I am goin to be away for the night and probably most of tomorrow to meet a few of my dad's friends and to help him out with something.
There are a lot of things that i need to change in my life. I dont know how i'm goin to change them but i will figure it out i guess. i dont know where my path is goin to take me or who i may meet along the way. I am looking forward to the people i may meet and the places i may see. I dont know when i am goin to get the money to follow my dreams but somehow, someway i will do it. I pray that i will find a job soon and though i am at the way station so to speak, soon i will be back on the highway, heading to my next destination in life.

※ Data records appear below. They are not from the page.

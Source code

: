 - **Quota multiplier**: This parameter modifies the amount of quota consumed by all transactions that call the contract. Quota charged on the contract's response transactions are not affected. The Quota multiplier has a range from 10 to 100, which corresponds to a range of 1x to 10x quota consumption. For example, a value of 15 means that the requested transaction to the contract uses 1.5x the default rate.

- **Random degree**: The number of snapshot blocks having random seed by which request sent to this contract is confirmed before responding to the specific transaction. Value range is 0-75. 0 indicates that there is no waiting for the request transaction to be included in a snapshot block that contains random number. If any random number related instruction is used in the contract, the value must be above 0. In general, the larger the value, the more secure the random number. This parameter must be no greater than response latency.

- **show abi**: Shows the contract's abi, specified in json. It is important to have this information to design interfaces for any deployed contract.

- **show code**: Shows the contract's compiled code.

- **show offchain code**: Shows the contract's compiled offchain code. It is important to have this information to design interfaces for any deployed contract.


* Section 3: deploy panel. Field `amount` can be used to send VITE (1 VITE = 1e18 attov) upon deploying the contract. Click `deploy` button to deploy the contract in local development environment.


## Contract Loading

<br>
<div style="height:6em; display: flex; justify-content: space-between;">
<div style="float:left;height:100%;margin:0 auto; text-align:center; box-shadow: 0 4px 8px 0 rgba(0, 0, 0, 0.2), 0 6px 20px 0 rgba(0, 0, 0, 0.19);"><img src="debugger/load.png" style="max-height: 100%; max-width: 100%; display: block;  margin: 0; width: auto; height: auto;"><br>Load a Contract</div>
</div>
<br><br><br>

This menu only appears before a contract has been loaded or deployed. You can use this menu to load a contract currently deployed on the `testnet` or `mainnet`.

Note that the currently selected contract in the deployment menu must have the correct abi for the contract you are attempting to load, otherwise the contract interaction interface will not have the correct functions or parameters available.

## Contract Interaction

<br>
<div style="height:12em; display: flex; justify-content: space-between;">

if i'm meant to stay in contact with those i hold dear to me right now, it will be figured out. but i will need help and i hope that those people wont expect me to keep up my end of things and they dont. it's a two way street and it wont work if i dont have help. u know who u are and to those that arent willin to try to reach me as i reach out to u, i am sorry to hear that and i wish that ur path will be a smoothe one. just because i may lose contact, does not mean u mean any less to me. it just means that circumstances are out of my hand. i dont have my own laptop or computer or even my own phone to keep in contact, so until i can get on my feet, there will be points where i wont be available. bear with me and eventually, the path will be a little less rocky for me.